◆ REQUIRED WORK: Transcribe exactly the lines from the one containing "Die Performance der" through the last line of the listing below, inclusive, and nothing beyond them.

◆ THE DATA:

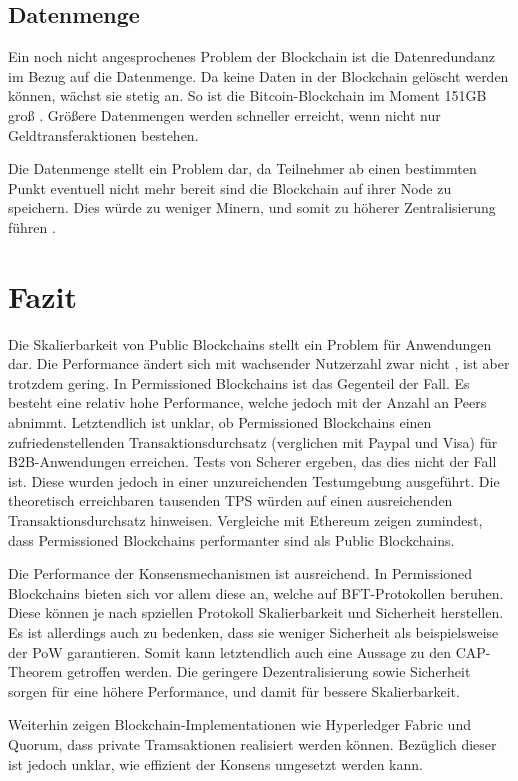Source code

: \subsection{Datenmenge}
Ein noch nicht angesprochenes Problem der Blockchain ist die Datenredundanz im Bezug auf die Datenmenge. Da keine Daten in der Blockchain gelöscht werden können, wächst sie stetig an. So ist die Bitcoin-Blockchain im Moment 151GB groß \cite{BlockchainUnternehmenBlockchainSizeBitcoin}. Größere Datenmengen werden schneller erreicht, wenn nicht nur Geldtransferaktionen bestehen.

Die Datenmenge stellt ein Problem dar, da Teilnehmer ab einen bestimmten Punkt eventuell nicht mehr bereit sind die Blockchain auf ihrer Node zu speichern. Dies würde zu weniger Minern, und somit zu höherer Zentralisierung führen \cite{SchererPerformanceScalabilityBlockchain2017}.

\section{Fazit}
Die Skalierbarkeit von Public Blockchains stellt ein Problem für Anwendungen dar. Die Performance ändert sich mit wachsender Nutzerzahl zwar nicht \cite{SchererPerformanceScalabilityBlockchain2017}, ist aber trotzdem gering. In Permissioned Blockchains ist das Gegenteil der Fall. Es besteht eine relativ hohe Performance, welche jedoch mit der Anzahl an Peers abnimmt. Letztendlich ist unklar, ob Permissioned Blockchains einen zufriedenstellenden Transaktionsdurchsatz (verglichen mit Paypal und Visa) für B2B-Anwendungen erreichen. Tests von Scherer ergeben, das dies nicht der Fall ist. Diese wurden jedoch in einer unzureichenden Testumgebung ausgeführt. Die theoretisch erreichbaren tausenden TPS würden auf einen ausreichenden Transaktionsdurchsatz hinweisen. Vergleiche mit Ethereum zeigen zumindest, dass Permissioned Blockchains performanter sind als Public Blockchains.

Die Performance der Konsensmechanismen ist ausreichend. In Permissioned Blockchains bieten sich vor allem diese an, welche auf BFT-Protokollen beruhen. Diese können je nach spziellen Protokoll Skalierbarkeit und Sicherheit herstellen. Es ist allerdings auch zu bedenken, dass sie weniger Sicherheit als beispielsweise der PoW garantieren. Somit kann letztendlich auch eine Aussage zu den CAP-Theorem getroffen werden. Die geringere Dezentralisierung sowie Sicherheit sorgen für eine höhere Performance, und damit für bessere Skalierbarkeit.

Weiterhin zeigen Blockchain-Implementationen wie Hyperledger Fabric und Quorum, dass private Tramsaktionen realisiert werden können. Bezüglich dieser ist jedoch unklar, wie effizient der Konsens umgesetzt werden kann.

◆ RESPONSE BELOW:
Die Performance der Konsensmechanismen ist ausreichend. In Permissioned Blockchains bieten sich vor allem diese an, welche auf BFT-Protokollen beruhen. Diese können je nach spziellen Protokoll Skalierbarkeit und Sicherheit herstellen. Es ist allerdings auch zu bedenken, dass sie weniger Sicherheit als beispielsweise der PoW garantieren. Somit kann letztendlich auch eine Aussage zu den CAP-Theorem getroffen werden. Die geringere Dezentralisierung sowie Sicherheit sorgen für eine höhere Performance, und damit für bessere Skalierbarkeit.

Weiterhin zeigen Blockchain-Implementationen wie Hyperledger Fabric und Quorum, dass private Tramsaktionen realisiert werden können. Bezüglich dieser ist jedoch unklar, wie effizient der Konsens umgesetzt werden kann.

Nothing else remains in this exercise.